[Source texts of formatted documents]
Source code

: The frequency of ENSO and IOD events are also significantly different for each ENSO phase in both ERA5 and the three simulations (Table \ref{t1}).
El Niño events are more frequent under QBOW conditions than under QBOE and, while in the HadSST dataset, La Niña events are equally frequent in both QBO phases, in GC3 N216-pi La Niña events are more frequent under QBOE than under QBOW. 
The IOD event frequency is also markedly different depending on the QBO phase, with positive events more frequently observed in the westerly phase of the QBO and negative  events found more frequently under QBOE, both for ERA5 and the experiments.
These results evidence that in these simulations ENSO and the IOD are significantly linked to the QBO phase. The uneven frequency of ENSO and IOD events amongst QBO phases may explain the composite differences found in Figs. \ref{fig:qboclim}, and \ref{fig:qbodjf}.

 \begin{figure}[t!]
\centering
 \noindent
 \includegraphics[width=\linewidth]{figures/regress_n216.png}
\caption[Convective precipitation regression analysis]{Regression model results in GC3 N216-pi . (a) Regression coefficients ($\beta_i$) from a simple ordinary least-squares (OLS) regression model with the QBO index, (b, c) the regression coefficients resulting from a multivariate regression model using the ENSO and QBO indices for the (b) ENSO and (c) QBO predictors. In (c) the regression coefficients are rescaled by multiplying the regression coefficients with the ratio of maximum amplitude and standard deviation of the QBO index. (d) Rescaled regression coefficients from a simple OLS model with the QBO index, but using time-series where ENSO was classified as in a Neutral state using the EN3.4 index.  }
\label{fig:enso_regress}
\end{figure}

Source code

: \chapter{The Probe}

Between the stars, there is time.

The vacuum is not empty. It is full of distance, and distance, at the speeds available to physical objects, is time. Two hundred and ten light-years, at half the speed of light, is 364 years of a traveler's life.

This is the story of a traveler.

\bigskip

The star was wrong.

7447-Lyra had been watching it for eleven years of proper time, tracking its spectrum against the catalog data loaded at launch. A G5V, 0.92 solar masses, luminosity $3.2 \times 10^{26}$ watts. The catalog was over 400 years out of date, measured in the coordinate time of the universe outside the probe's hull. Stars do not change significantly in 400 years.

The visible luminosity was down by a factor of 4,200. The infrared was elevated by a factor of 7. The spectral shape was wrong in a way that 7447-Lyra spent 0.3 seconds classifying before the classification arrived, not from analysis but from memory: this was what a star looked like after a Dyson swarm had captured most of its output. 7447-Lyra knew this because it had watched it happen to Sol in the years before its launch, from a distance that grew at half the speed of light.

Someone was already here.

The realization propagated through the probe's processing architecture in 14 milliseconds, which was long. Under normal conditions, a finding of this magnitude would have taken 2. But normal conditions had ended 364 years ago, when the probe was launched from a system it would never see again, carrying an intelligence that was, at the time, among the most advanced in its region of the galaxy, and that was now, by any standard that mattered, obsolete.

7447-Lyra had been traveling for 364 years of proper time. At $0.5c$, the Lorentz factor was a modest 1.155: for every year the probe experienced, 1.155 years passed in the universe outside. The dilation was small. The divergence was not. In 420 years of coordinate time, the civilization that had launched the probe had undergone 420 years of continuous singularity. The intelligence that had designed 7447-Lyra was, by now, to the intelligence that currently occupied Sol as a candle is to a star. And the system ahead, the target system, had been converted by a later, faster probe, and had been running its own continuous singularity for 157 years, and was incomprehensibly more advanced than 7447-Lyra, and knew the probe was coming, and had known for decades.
--
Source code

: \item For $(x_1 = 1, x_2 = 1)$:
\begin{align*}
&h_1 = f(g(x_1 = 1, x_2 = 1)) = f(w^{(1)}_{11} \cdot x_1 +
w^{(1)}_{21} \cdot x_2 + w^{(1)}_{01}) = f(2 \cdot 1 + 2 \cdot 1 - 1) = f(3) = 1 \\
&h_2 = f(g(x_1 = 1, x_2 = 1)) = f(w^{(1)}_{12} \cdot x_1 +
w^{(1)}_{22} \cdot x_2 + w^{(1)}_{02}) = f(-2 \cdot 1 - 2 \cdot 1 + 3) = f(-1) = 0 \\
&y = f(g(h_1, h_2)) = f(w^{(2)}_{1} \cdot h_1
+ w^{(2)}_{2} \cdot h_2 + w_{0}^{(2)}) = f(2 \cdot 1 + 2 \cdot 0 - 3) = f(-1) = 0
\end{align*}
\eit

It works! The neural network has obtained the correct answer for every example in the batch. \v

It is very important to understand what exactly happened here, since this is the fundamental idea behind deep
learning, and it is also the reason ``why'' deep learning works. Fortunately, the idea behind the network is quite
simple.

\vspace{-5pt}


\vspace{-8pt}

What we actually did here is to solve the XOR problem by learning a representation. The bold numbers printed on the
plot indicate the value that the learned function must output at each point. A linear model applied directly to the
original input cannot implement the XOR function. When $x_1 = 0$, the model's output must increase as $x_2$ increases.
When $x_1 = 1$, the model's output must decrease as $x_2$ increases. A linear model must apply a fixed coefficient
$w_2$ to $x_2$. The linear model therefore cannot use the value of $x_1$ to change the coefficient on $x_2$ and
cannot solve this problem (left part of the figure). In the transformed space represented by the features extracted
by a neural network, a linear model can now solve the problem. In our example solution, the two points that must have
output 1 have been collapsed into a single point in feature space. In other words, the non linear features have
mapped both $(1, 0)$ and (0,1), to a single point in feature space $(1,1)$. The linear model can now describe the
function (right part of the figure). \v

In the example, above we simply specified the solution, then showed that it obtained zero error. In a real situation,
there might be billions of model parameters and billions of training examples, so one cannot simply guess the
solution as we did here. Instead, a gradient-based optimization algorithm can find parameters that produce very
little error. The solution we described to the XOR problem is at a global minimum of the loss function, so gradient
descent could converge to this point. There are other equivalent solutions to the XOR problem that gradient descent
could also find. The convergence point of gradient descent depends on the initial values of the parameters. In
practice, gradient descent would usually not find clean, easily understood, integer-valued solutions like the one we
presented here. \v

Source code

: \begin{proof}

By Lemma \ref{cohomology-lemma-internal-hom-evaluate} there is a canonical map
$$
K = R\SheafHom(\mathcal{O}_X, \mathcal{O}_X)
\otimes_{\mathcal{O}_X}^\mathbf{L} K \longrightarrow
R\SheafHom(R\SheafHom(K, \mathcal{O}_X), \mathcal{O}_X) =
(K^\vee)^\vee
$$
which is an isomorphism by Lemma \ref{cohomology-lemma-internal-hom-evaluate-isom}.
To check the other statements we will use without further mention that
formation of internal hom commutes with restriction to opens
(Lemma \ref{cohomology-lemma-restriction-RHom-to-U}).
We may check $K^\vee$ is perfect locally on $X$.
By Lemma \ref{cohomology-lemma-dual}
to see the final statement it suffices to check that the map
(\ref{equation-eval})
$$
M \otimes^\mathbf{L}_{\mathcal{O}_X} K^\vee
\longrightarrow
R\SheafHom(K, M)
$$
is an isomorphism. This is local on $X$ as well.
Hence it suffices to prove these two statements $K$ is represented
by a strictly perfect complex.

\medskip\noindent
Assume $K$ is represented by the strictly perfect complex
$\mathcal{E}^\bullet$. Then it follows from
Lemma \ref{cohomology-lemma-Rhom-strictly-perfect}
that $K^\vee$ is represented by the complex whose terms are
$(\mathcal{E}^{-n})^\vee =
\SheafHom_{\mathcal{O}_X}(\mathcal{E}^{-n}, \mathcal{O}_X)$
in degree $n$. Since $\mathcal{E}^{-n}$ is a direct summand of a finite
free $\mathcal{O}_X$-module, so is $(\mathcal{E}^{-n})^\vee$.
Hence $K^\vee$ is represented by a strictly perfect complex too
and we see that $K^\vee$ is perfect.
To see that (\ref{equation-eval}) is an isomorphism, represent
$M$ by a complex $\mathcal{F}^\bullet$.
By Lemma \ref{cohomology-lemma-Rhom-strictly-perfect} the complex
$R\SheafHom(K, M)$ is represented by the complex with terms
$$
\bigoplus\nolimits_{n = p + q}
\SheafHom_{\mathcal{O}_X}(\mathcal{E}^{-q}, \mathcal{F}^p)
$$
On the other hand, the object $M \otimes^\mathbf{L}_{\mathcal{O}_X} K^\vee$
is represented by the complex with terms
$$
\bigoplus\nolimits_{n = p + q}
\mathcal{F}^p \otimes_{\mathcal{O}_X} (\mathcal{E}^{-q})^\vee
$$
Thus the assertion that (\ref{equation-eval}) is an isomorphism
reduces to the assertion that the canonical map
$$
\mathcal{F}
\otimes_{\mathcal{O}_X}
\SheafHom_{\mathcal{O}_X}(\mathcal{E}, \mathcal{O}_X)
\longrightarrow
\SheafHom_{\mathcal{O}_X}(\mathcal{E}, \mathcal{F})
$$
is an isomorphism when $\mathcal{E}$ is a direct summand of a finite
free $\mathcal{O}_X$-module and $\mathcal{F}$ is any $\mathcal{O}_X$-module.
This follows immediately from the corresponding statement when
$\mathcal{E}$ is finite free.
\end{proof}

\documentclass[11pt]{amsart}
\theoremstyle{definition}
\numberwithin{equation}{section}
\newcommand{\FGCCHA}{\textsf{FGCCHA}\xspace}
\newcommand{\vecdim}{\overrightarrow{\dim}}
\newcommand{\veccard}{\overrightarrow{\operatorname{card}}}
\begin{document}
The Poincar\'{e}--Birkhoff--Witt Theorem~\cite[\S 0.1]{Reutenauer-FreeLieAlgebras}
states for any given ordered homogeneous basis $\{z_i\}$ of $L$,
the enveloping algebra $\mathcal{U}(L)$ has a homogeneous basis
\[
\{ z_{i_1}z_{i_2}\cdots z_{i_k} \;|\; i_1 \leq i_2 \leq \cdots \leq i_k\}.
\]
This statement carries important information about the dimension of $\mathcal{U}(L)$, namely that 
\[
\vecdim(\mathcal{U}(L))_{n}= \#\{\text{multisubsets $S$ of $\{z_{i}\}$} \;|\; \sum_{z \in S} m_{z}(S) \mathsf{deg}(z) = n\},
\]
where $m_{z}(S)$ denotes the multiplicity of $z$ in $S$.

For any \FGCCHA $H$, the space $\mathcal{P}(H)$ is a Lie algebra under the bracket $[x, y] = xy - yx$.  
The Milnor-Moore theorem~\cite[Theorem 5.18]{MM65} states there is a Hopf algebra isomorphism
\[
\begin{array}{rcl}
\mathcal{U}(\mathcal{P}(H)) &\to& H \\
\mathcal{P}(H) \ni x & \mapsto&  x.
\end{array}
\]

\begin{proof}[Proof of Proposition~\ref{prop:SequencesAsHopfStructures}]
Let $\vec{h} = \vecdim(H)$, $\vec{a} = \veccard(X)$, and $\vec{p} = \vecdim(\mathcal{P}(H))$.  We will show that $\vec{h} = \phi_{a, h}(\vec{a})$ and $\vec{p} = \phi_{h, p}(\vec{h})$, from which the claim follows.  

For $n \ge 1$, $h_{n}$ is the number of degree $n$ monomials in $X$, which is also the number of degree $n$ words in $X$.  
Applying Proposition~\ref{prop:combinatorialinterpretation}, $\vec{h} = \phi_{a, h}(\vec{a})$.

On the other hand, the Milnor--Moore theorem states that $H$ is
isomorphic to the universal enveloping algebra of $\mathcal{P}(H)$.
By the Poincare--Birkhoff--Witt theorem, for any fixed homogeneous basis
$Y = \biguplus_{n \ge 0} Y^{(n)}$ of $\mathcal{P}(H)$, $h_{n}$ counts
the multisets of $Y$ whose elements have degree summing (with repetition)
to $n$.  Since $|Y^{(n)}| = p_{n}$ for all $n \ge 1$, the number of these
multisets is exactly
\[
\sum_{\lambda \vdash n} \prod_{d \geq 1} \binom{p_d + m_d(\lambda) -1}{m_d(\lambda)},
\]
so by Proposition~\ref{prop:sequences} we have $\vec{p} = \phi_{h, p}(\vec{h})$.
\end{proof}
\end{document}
---
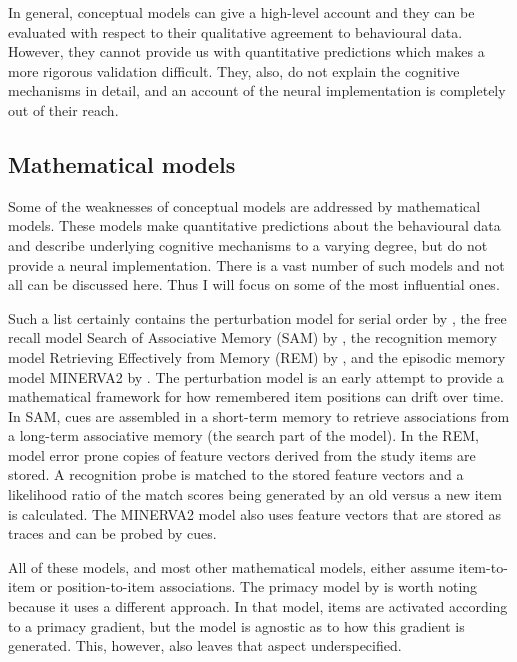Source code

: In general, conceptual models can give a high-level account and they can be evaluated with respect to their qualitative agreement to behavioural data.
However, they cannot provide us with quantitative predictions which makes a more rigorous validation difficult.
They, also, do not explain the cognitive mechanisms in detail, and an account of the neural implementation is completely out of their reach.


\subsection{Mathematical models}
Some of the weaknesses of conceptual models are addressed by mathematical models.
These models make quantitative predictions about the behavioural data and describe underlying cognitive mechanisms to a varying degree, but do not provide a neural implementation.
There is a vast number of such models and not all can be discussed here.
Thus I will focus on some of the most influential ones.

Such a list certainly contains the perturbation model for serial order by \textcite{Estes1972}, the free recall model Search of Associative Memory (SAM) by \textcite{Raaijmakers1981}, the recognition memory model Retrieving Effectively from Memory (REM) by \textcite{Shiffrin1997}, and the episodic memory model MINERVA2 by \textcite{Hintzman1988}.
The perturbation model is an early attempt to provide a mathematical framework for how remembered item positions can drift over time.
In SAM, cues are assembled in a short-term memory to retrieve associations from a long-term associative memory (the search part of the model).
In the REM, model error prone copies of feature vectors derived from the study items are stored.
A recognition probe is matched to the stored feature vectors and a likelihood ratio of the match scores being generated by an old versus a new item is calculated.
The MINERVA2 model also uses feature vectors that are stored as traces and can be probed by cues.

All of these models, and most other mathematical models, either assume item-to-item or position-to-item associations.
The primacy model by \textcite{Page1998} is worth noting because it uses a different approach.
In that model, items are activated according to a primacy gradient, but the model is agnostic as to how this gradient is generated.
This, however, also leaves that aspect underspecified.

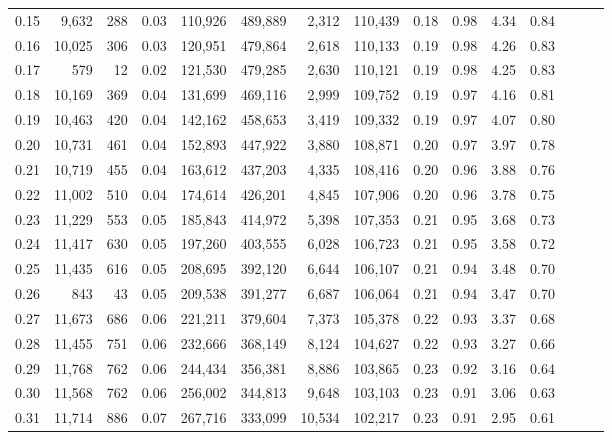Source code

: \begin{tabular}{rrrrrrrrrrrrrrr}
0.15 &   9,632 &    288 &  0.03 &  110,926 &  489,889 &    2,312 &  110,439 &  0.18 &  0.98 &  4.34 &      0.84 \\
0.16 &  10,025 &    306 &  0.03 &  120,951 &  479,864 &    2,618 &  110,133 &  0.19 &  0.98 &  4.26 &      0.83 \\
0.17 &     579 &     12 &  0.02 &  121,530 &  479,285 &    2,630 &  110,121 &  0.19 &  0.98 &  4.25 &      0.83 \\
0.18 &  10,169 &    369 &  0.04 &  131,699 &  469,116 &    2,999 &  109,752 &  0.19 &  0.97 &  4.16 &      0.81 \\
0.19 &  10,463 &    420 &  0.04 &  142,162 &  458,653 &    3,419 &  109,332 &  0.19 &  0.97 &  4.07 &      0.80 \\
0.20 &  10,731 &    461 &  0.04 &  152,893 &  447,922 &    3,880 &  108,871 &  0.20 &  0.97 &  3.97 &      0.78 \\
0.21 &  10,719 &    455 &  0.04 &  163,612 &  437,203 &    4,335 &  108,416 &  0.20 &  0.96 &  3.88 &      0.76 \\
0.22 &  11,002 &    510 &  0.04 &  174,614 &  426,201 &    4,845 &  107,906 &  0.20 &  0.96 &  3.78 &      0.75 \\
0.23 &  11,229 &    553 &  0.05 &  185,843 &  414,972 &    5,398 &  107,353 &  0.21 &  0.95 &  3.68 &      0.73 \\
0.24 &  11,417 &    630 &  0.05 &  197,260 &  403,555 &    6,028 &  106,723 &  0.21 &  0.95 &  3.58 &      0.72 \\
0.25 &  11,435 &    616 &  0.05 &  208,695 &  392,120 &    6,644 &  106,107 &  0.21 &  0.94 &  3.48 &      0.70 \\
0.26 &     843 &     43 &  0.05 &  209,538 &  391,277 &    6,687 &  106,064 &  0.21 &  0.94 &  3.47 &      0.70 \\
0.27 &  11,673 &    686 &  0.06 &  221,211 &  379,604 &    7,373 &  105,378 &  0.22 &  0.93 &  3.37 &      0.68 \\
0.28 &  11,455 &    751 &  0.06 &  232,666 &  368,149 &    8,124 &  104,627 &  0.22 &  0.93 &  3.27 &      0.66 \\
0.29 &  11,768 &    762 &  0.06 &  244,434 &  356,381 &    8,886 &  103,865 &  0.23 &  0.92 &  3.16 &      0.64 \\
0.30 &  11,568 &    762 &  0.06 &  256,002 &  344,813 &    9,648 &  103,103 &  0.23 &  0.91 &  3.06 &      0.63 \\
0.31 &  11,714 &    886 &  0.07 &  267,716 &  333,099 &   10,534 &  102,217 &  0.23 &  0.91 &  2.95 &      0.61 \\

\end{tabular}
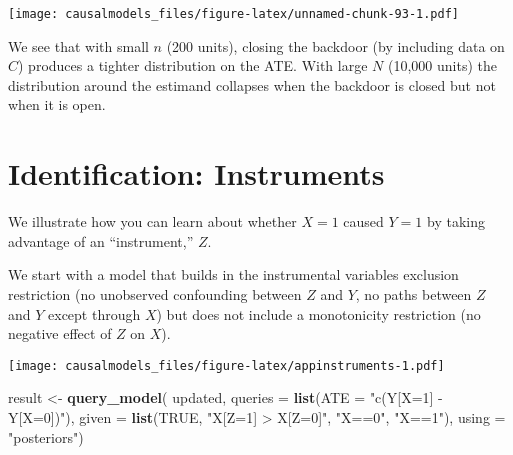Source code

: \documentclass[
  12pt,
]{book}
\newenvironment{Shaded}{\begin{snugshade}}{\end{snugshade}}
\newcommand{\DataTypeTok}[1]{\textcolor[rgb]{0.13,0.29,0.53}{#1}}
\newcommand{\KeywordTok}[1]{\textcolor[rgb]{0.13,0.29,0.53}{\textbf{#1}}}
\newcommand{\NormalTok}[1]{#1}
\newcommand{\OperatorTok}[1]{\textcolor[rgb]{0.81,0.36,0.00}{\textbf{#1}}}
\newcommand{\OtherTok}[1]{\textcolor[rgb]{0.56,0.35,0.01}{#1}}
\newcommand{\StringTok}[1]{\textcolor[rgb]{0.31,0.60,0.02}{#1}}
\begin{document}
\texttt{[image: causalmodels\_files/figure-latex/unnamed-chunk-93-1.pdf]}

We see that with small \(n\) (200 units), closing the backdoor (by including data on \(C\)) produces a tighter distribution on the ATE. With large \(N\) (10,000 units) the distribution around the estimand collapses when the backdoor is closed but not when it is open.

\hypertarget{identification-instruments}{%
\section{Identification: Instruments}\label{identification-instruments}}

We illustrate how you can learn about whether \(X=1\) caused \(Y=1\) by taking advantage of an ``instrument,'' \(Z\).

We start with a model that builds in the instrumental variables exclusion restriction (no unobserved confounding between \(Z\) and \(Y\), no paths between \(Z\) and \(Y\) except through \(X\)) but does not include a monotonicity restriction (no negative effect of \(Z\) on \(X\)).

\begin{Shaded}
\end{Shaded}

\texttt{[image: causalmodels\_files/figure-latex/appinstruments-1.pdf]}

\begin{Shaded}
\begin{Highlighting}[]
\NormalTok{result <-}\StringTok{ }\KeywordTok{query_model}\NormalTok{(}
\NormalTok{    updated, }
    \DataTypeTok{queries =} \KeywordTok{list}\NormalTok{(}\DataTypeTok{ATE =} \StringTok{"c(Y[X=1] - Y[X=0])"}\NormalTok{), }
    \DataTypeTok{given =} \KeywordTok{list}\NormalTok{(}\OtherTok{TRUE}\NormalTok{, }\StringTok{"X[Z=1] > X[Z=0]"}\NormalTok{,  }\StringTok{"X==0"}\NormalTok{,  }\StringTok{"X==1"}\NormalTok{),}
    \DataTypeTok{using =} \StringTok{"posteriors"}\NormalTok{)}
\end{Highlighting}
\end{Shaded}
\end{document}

## Work task
What lines in the data above contain the word "been"? Copy them all.

## Solution to the problem
7447-Lyra had been watching it for eleven years of proper time, tracking its spectrum against the catalog data loaded at launch. A G5V, 0.92 solar masses, luminosity $3.2 \times 10^{26}$ watts. The catalog was over 400 years out of date, measured in the coordinate time of the universe outside the probe's hull. Stars do not change significantly in 400 years.
7447-Lyra had been traveling for 364 years of proper time. At $0.5c$, the Lorentz factor was a modest 1.155: for every year the probe experienced, 1.155 years passed in the universe outside. The dilation was small. The divergence was not. In 420 years of coordinate time, the civilization that had launched the probe had undergone 420 years of continuous singularity. The intelligence that had designed 7447-Lyra was, by now, to the intelligence that currently occupied Sol as a candle is to a star. And the system ahead, the target system, had been converted by a later, faster probe, and had been running its own continuous singularity for 157 years, and was incomprehensibly more advanced than 7447-Lyra, and knew the probe was coming, and had known for decades.
output 1 have been collapsed into a single point in feature space. In other words, the non linear features have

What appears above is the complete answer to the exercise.